(Source data)
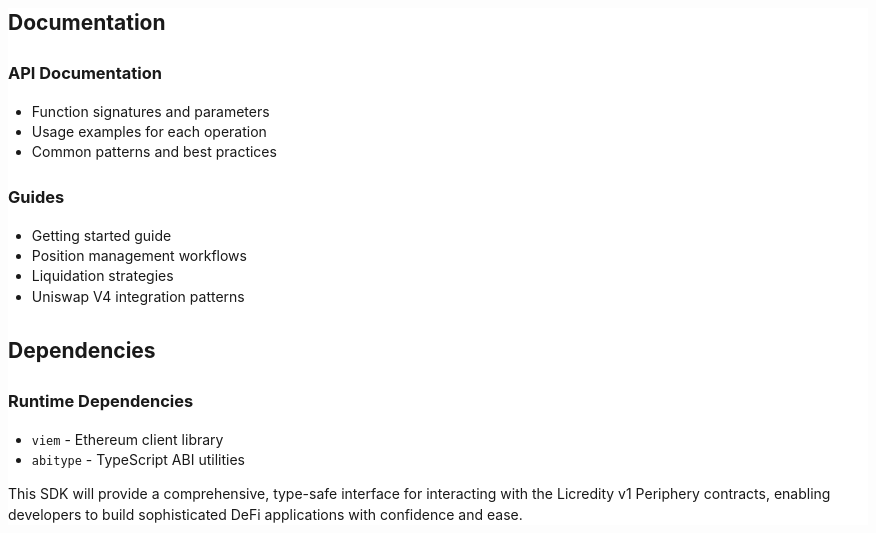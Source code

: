 ## Documentation

### API Documentation
- Function signatures and parameters
- Usage examples for each operation
- Common patterns and best practices

### Guides
- Getting started guide
- Position management workflows
- Liquidation strategies
- Uniswap V4 integration patterns

## Dependencies

### Runtime Dependencies
- `viem` - Ethereum client library
- `abitype` - TypeScript ABI utilities

This SDK will provide a comprehensive, type-safe interface for interacting with the Licredity v1 Periphery contracts, enabling developers to build sophisticated DeFi applications with confidence and ease.
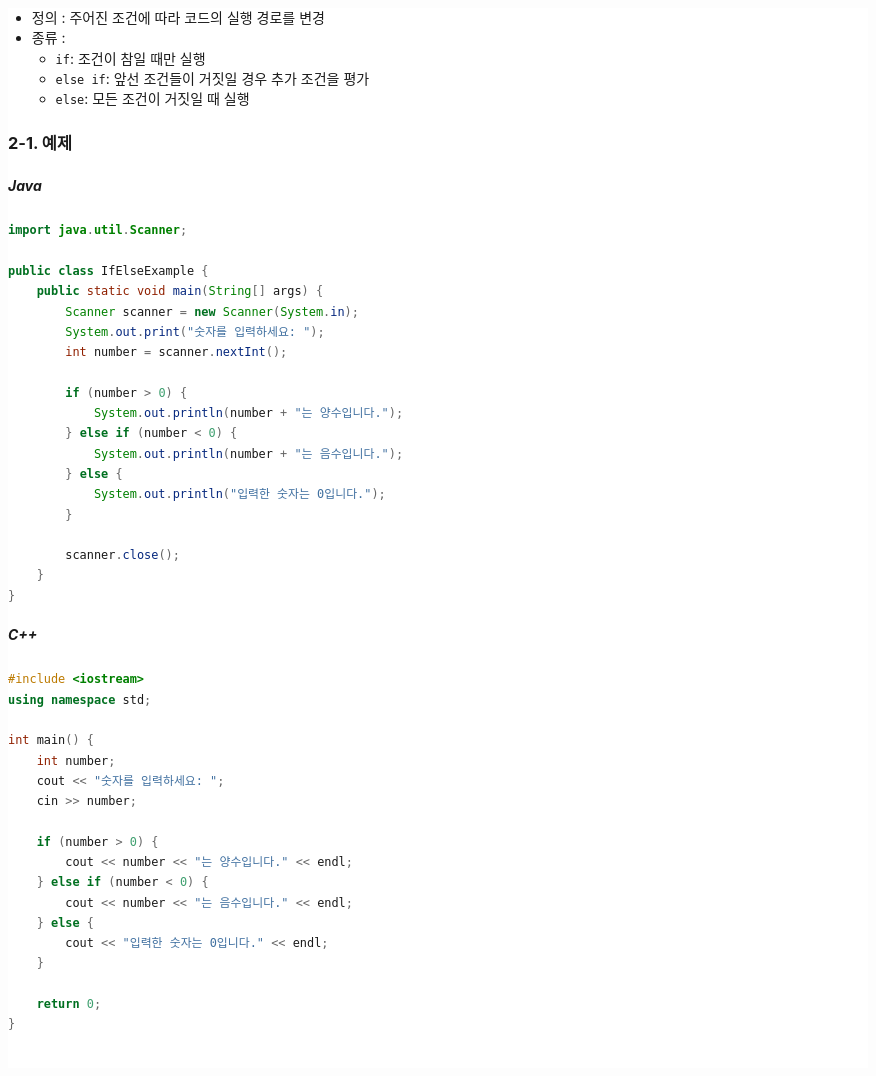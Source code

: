 - 정의 : 주어진 조건에 따라 코드의 실행 경로를 변경
- 종류 :
  - `if`: 조건이 참일 때만 실행
  - `else if`: 앞선 조건들이 거짓일 경우 추가 조건을 평가
  - `else`: 모든 조건이 거짓일 때 실행

### 2-1. 예제

#####  Java 
```java
import java.util.Scanner;

public class IfElseExample {
    public static void main(String[] args) {
        Scanner scanner = new Scanner(System.in);
        System.out.print("숫자를 입력하세요: ");
        int number = scanner.nextInt();

        if (number > 0) {
            System.out.println(number + "는 양수입니다.");
        } else if (number < 0) {
            System.out.println(number + "는 음수입니다.");
        } else {
            System.out.println("입력한 숫자는 0입니다.");
        }

        scanner.close();
    }
}
```

##### C++ 
```C++
#include <iostream>
using namespace std;

int main() {
    int number;
    cout << "숫자를 입력하세요: ";
    cin >> number;

    if (number > 0) {
        cout << number << "는 양수입니다." << endl;
    } else if (number < 0) {
        cout << number << "는 음수입니다." << endl;
    } else {
        cout << "입력한 숫자는 0입니다." << endl;
    }

    return 0;
}
```
<br>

* **TASK TO COMPLETE**
Filter the records above for "patterns" and copy every matching line.

* **WRITTEN RESPONSE**
- Common patterns and best practices
- Uniswap V4 integration patterns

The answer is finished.